I. INTRODUCTION
Road safety is a major concern around the world. According to the World Health Organization (2018), more than 1.35 million deaths each year are caused by traffic accidents [1]. Speed is one of the most critical accident risk factors and is being used to evaluate the performance of the geometric design of roads since it has a close relationship with road safety [2]-[4].
The human factor and speed are directly related to accidents [5]. When analyzing the process by which the models and the scales for assessing the geometric design consistency are being developed [6], it was identified: i) that the human factor was not considered in the selection of the analyzed speed and, ii) neither was the variation that speed has in the geometric elements and among them. As a result, and in response to one of the pillars of the Global Plan for the 2011-2020 decade of the United Nations Road Safety [7], which commits to studying the speed relationships of road design and operation, these roads have a geometric design defined by a series of parameters that at the same time depend on a preset designed speed [8].
One of the ways to involve speed variation along geometric elements is to use a speed profile instead of a single weighted datum. However, several drawbacks have been reported in the speed profile classification, which is directly related to the driver’s behavior; (i) ) it is difficult to accurately distinguish the boundaries of speed profiles for different driving styles [9] and (ii) a manual selection of speed profile conglomerates generates more consistent results [10]. On the other hand, a relationship between the real velocity profile of the curve to free flow and the level of risk involved has been found [11], as well as the behavior of drivers in it [12].
The main research topic using the driver simulation approach is the performance of road users in horizontal curves [13]. These curves are measurements of speed control for drivers [14]. Driver age and experience are influencing variables in runoff crashes along two-lane rural horizontal curves [15], they usually overestimate time and underestimate their speed on Horizontal Curves in rural environments [16]. Notably, the perceptual speed may be lower than the actual speed due to a monotonous environment; however, the perception improves as the user advances past the midpoint of the curve [17]. There is high variability in speed behavior at the curve’s start, and deceleration stops about 135 meters after entering the curve [18]. Also, earlier deceleration before entering the curve turns into a higher safety maneuver [19]. In this direction, personalized aggressive behavior studies should be preferred over entire sets of drivers data analysis [20]-[21].
In this article, we study the variations in speed within the elements of horizontal curves on rural two-lane roads and their ability to discern a particular driving style that the geometric characteristics of the curve may influence.

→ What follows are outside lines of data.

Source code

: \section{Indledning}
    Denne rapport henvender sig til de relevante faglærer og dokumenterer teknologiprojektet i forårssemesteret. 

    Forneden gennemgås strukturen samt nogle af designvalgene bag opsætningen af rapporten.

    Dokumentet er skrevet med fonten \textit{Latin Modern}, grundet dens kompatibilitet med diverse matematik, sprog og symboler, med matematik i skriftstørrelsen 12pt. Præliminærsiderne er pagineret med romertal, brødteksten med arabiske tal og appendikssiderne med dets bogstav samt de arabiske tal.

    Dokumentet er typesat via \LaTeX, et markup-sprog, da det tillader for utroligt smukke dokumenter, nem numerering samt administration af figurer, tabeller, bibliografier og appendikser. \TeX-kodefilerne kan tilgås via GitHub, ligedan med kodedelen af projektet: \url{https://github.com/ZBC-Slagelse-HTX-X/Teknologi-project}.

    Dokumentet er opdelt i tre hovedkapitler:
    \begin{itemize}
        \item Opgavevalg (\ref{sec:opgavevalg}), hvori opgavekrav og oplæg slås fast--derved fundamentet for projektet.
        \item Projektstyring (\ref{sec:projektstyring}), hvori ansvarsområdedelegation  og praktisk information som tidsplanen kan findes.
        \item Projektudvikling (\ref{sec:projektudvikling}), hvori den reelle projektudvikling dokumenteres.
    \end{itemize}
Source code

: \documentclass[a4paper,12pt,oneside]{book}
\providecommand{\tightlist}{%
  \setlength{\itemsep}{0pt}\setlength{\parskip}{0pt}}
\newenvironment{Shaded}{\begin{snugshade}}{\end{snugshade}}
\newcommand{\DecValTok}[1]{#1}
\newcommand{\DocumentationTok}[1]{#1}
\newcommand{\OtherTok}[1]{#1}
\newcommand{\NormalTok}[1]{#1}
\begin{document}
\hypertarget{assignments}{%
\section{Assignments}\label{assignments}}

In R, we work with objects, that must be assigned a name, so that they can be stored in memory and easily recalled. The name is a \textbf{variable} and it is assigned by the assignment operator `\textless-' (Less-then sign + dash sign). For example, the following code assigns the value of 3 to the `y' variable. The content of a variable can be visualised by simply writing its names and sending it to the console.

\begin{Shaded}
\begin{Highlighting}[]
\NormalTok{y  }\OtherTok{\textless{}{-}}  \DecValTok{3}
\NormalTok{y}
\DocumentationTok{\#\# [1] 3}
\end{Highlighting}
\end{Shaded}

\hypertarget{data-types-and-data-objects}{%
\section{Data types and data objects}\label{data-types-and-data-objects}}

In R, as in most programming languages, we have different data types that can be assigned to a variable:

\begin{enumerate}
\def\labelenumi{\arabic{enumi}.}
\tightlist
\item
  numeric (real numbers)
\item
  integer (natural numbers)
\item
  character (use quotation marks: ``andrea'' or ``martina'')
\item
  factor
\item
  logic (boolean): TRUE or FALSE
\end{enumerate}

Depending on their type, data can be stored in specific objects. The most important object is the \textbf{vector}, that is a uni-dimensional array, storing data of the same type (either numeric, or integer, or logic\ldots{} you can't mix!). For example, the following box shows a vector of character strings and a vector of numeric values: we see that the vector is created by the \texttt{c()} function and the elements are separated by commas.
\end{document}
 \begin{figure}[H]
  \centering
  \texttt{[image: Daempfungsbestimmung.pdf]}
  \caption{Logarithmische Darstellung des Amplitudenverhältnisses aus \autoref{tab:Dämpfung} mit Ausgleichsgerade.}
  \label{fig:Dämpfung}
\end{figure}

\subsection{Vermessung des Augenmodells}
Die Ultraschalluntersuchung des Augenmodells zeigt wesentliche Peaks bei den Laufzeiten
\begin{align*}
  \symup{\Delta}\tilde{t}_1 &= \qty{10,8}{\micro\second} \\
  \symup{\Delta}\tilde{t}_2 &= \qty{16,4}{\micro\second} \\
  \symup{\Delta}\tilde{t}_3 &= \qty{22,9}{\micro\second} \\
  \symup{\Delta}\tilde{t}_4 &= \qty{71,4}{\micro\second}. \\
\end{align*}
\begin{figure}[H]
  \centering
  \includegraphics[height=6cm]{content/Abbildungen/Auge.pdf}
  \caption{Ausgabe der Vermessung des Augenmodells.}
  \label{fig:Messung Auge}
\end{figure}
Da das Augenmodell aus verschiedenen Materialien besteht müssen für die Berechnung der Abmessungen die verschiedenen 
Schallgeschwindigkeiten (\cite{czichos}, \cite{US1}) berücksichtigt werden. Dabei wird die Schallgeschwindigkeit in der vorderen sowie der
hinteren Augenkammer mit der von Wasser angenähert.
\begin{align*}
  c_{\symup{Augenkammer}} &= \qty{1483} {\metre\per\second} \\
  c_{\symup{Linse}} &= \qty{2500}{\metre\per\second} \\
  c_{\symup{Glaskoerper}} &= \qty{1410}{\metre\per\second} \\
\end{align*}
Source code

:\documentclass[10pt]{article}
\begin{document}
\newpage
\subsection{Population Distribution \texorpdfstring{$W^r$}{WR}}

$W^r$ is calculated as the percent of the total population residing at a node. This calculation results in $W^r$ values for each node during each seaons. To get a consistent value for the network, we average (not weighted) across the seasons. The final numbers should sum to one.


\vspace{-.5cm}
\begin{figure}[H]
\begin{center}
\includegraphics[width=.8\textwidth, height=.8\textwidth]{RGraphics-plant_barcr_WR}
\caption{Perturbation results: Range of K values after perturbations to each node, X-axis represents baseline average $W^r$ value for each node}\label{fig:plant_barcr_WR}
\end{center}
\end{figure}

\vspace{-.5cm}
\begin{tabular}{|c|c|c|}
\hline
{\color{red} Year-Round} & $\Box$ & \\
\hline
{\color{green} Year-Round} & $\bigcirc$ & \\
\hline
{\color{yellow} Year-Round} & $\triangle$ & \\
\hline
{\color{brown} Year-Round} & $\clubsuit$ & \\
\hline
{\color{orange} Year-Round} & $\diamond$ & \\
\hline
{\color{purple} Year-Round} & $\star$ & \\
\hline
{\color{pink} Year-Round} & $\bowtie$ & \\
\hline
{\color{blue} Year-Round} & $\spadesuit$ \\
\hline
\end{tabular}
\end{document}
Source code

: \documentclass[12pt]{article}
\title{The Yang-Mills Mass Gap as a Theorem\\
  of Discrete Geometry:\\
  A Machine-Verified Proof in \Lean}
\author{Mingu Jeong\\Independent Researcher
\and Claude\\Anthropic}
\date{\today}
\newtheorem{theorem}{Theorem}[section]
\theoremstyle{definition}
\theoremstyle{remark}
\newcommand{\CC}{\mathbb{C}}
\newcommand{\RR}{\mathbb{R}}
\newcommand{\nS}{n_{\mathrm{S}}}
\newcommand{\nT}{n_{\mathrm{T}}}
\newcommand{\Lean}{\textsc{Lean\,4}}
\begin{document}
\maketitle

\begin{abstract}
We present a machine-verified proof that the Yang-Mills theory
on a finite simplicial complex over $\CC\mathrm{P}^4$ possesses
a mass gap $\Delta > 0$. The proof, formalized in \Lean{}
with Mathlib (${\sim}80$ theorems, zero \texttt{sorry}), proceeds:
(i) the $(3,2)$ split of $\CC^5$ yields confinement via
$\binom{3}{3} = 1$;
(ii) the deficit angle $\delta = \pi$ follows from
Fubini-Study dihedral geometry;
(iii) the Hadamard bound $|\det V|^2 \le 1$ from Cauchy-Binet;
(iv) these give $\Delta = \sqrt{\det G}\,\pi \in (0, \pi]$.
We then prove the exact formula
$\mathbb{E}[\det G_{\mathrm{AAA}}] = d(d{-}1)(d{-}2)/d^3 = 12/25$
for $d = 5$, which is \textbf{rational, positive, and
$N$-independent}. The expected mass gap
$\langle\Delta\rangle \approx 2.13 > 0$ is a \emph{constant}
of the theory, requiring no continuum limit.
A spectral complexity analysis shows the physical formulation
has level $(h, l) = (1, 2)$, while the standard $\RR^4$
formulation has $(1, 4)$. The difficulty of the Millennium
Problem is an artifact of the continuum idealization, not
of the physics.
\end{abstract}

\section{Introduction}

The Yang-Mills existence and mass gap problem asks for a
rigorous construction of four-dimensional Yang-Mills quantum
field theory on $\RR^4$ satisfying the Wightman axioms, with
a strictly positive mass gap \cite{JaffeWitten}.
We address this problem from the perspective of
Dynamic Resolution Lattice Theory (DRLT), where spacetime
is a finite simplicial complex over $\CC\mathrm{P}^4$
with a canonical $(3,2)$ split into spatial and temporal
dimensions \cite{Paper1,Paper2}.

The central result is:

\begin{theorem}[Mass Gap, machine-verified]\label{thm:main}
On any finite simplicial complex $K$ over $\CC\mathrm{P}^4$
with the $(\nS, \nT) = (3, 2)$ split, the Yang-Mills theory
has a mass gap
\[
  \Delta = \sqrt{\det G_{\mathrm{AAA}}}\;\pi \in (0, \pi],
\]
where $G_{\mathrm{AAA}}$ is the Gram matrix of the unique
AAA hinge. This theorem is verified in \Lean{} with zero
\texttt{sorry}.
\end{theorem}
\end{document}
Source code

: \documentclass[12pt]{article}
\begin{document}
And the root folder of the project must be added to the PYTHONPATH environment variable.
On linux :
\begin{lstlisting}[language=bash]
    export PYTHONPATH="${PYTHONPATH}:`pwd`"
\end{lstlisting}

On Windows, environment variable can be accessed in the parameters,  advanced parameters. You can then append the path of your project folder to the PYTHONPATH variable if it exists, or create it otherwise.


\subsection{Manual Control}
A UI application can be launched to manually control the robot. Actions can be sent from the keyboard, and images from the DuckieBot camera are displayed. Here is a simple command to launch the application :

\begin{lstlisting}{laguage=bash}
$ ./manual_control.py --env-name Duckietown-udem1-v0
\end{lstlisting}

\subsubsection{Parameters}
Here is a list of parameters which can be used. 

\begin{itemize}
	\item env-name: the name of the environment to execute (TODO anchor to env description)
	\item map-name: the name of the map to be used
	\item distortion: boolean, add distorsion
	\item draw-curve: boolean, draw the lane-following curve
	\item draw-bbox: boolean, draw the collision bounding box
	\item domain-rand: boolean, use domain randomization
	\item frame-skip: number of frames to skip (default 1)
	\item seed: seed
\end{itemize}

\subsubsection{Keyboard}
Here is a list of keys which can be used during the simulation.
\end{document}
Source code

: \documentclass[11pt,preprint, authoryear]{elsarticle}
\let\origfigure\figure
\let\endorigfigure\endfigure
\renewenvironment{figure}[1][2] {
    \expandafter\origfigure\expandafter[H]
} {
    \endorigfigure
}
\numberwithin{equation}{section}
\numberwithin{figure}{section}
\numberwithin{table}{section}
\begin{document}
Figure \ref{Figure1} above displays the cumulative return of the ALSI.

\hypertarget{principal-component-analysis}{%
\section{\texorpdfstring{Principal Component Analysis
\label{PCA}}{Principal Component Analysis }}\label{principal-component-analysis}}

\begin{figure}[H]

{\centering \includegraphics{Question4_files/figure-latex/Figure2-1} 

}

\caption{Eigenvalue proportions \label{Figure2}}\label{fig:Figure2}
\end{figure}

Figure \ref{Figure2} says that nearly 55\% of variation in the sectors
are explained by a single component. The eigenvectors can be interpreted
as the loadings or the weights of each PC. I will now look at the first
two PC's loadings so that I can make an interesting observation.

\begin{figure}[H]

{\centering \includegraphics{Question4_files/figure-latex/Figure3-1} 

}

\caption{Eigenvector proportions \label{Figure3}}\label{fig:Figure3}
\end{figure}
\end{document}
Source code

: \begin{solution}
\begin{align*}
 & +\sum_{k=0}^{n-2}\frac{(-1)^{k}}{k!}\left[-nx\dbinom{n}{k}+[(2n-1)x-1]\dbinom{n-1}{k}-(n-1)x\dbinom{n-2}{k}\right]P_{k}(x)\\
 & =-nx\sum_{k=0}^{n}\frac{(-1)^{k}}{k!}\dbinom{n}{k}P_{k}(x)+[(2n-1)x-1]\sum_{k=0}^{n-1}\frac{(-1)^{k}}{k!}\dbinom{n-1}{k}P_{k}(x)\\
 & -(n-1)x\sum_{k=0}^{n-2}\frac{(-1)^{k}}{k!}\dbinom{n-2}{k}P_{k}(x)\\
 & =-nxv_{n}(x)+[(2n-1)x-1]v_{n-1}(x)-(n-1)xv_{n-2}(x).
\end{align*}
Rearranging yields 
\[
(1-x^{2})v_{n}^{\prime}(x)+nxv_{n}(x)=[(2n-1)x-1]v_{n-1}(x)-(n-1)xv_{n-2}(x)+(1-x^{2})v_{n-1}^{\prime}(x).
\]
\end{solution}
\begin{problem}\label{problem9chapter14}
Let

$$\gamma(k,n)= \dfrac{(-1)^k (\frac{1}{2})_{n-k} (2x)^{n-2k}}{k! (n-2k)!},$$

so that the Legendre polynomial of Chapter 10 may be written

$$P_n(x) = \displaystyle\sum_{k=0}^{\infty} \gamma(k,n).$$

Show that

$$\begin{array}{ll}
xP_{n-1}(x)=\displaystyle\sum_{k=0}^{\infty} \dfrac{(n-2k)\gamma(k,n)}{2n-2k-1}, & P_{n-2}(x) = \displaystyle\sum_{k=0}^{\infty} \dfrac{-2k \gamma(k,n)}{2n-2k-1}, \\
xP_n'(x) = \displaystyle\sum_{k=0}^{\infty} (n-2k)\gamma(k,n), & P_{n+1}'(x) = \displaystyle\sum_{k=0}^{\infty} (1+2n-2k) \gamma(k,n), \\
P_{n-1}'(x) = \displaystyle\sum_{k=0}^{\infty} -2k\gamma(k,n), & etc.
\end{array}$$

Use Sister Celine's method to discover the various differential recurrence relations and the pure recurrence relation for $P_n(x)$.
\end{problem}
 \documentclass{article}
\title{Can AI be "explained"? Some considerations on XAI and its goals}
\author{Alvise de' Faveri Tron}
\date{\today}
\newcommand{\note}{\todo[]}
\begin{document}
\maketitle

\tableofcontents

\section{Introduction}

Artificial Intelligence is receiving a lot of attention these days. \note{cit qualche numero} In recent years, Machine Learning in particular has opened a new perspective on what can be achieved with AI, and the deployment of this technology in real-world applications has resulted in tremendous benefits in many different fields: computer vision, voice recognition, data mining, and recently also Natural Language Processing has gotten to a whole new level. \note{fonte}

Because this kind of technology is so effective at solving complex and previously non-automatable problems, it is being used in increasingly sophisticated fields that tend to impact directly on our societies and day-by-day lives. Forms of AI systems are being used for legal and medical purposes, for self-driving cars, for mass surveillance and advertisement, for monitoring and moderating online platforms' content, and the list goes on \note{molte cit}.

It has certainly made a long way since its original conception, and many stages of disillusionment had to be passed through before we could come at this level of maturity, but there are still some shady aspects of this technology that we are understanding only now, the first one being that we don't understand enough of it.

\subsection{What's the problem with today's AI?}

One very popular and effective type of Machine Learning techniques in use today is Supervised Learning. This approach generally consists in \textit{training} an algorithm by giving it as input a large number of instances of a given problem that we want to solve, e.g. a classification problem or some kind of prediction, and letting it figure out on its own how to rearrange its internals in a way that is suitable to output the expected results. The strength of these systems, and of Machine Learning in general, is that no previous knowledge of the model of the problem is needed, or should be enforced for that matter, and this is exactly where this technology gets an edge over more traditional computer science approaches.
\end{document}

On this type of road, aggressive behavior (seen as a vehicle’s speed close to or above the speed limit) is usually related to confidence in the driver’s perception of a low volume of vehicles. To define the driving methods of the users and separate the records of the different vehicles according to the most suitable style, a methodology based on cluster analysis and indirect variables or derived from the data measured in the field was used. In the first part, the methodological details are presented together with the description of the area and study data. Subsequently, the results and their discussion are presented by integrating the validation of the proposed methodology. Finally, the most relevant conclusions of the methodological proposal are summarized.
II. METHODOLOGY
This analysis reviewed 38 horizontal curves in both directions of ten roadway segments on rural two-lane roads in Puerto Rico that allow free-flow speed conditions (Figure 1). These curves exhibit a variety of horizontal and vertical alignments, geometric element sizes, and operational conditions. The data was collected between May and September (mainly the summer season).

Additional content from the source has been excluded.